• YOUR ASSIGNMENT
Return all lines from the entries below in which the word "images" is present.

• DATA UNDER STUDY
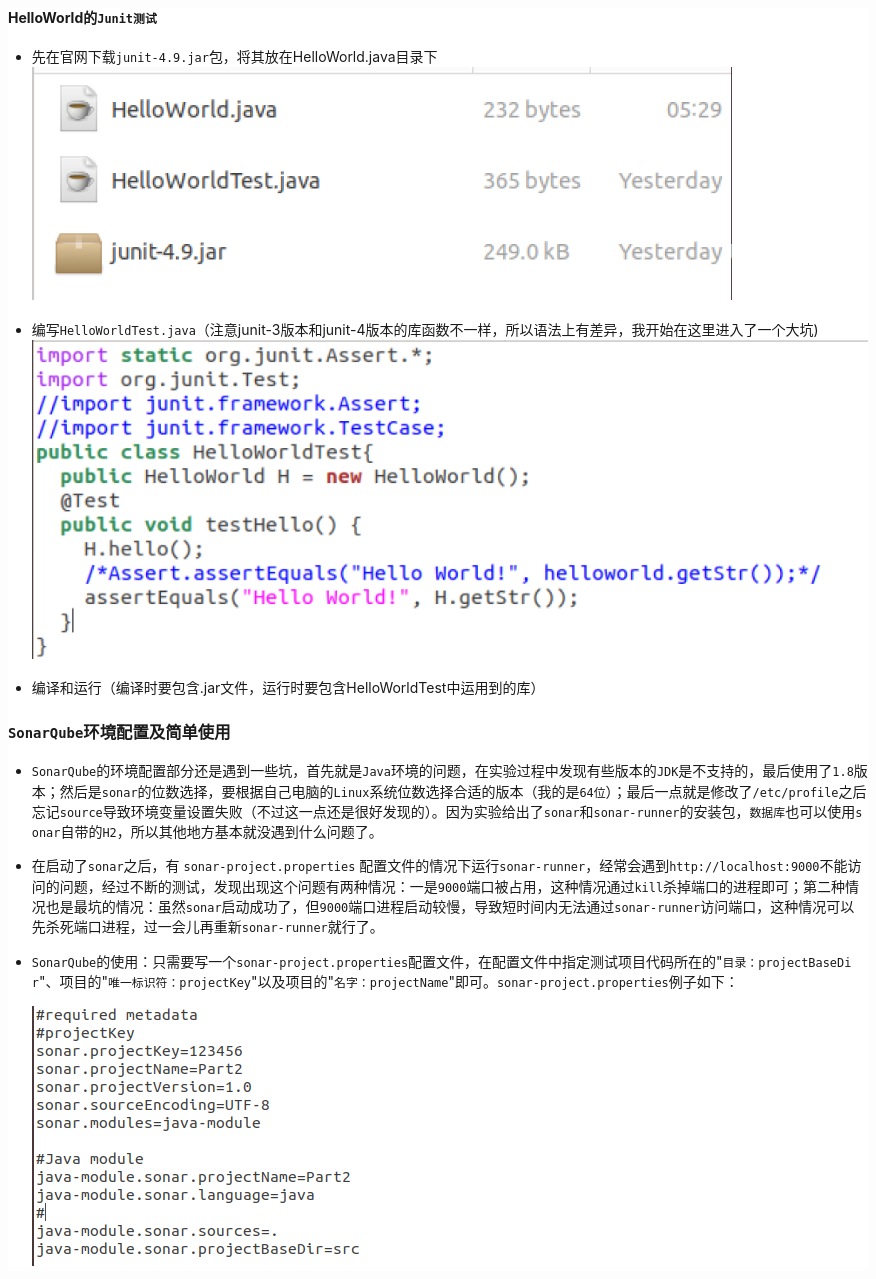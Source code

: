 #### HelloWorld的`Junit测试`  
- 先在官网下载`junit-4.9.jar`包，将其放在HelloWorld.java目录下  
![](images/junit1.png)  
  
- 编写`HelloWorldTest.java`（注意junit-3版本和junit-4版本的库函数不一样，所以语法上有差异，我开始在这里进入了一个大坑)  
![](images/junit2.png)  
  
- 编译和运行（编译时要包含.jar文件，运行时要包含HelloWorldTest中运用到的库）    

### `SonarQube`环境配置及简单使用  
   - `SonarQube`的环境配置部分还是遇到一些坑，首先就是`Java`环境的问题，在实验过程中发现有些版本的`JDK`是不支持的，最后使用了`1.8`版本；然后是`sonar`的位数选择，要根据自己电脑的`Linux`系统位数选择合适的版本（我的是`64位`）；最后一点就是修改了`/etc/profile`之后忘记`source`导致环境变量设置失败（不过这一点还是很好发现的）。因为实验给出了`sonar`和`sonar-runner`的安装包，`数据库`也可以使用`sonar`自带的`H2`，所以其他地方基本就没遇到什么问题了。  
   - 在启动了`sonar`之后，有 `sonar-project.properties` 配置文件的情况下运行`sonar-runner`，经常会遇到`http://localhost:9000`不能访问的问题，经过不断的测试，发现出现这个问题有两种情况：一是`9000`端口被占用，这种情况通过`kill`杀掉端口的进程即可；第二种情况也是最坑的情况：虽然`sonar`启动成功了，但`9000`端口进程启动较慢，导致短时间内无法通过`sonar-runner`访问端口，这种情况可以先杀死端口进程，过一会儿再重新`sonar-runner`就行了。  


   - `SonarQube`的使用：只需要写一个`sonar-project.properties`配置文件，在配置文件中指定测试项目代码所在的"`目录：projectBaseDir`"、项目的"`唯一标识符：projectKey`"以及项目的"`名字：projectName`"即可。`sonar-project.properties`例子如下：  

      ![](images/pro.png)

• EXERCISE SOLUTION
![](images/junit1.png)  
![](images/junit2.png)  
      ![](images/pro.png)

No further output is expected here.